I am trying to understand some design decisions done in RGL.

1. Many RGs I looked into do have NP and Pronoun very similar or even identical, and at the same time loaded with all those possessive pronoun forms. (well, romance sets possessive forms aside - only present in Pronoun, but there NounPhrase is quite complicated anyway:
s : Case => {c1,c2,comp,ton : Str}
). I do not understand why NP should have pronoun forms inside? Unless I missed something, it's the PossNP, which needs it, but why complicating everything else? If the case is forming "my car" vs "car of mine", there could be some other category for that? (also in Russian it is possible to omit the noun altogether, for example, one can speak:  "my did this' (usually about husband). Are there any pointers to the theory of current possessive pronoun / NP handling?

2. Another question is regarding negation. Looking into old Russian grammar I am finding only sentence-level negation, with the only tweak to provide "per-quality" negation via having negative particle after the verb. I guess, double negation may be not that common, but in Russian it should be possible to put all negations where due, even if it means something like:

(not X) not (do) not (this) and not (that) not (here)

again, maybe I am missing something, but there are now means to do (put negations around the verb):

X not do this   (= "not true that X do this")
and
X do not this   (= "X do something else but this")

which covers many cases, but is hackish and (unnecessarily) complicates expressing semantics in a more logical way.
On page 124 of Janna Khegai's thesis I see only this explanation: "Note: we omit a dash-because it will cause problems with negation word order: "

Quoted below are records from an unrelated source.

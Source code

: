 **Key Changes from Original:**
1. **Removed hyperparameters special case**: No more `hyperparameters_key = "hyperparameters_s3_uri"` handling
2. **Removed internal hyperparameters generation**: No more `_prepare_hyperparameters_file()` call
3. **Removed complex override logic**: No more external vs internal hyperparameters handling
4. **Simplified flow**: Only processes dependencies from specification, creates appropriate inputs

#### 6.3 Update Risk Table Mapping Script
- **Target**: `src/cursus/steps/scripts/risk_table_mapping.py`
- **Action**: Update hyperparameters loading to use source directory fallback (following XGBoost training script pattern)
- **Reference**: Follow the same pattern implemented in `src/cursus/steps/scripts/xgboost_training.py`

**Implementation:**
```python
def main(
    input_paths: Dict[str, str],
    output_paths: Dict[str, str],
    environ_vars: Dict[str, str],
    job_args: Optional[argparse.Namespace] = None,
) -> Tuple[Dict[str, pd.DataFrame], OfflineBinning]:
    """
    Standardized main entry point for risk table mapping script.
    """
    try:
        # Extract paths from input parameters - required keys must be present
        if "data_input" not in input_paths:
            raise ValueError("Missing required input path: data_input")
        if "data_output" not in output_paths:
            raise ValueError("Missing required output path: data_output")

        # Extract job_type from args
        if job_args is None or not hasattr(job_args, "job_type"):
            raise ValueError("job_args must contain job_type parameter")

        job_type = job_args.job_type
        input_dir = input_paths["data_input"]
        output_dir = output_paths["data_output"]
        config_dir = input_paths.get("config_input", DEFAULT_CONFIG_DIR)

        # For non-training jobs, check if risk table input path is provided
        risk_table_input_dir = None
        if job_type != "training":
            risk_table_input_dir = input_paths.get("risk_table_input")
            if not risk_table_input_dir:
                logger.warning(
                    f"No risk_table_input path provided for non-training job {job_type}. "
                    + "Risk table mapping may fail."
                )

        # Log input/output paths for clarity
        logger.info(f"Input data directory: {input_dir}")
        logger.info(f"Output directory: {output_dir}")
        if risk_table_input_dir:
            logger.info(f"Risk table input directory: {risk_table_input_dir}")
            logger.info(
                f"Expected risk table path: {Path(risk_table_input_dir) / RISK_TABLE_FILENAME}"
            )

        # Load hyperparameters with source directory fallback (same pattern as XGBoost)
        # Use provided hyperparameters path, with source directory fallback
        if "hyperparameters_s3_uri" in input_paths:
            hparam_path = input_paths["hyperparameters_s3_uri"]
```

This is just a partial case of a more fundamental problem of not being able to express negations:

"not (X is Y)"                   (this whole sentence negation one is more like   "X is-not Y" and currently supported in RG)
and "X is (not Y)".           (this basically says, that "X is something, but that something is not Y")
and there is also "(not X) is Y"       (this says, that "something is Y, but that something is not X")
and (theoretically) also "(not X) is (not Y)" and even nested "not (X is (not Y))", but nested cases can be better expressed using clauses like "not true, that X is (not Y)".

To be fair, Russian negations is a big can of semantic worms. I am not concerned with that as it's application side concern to select lexical material. But I wonder if more targeted negations should be part of resources?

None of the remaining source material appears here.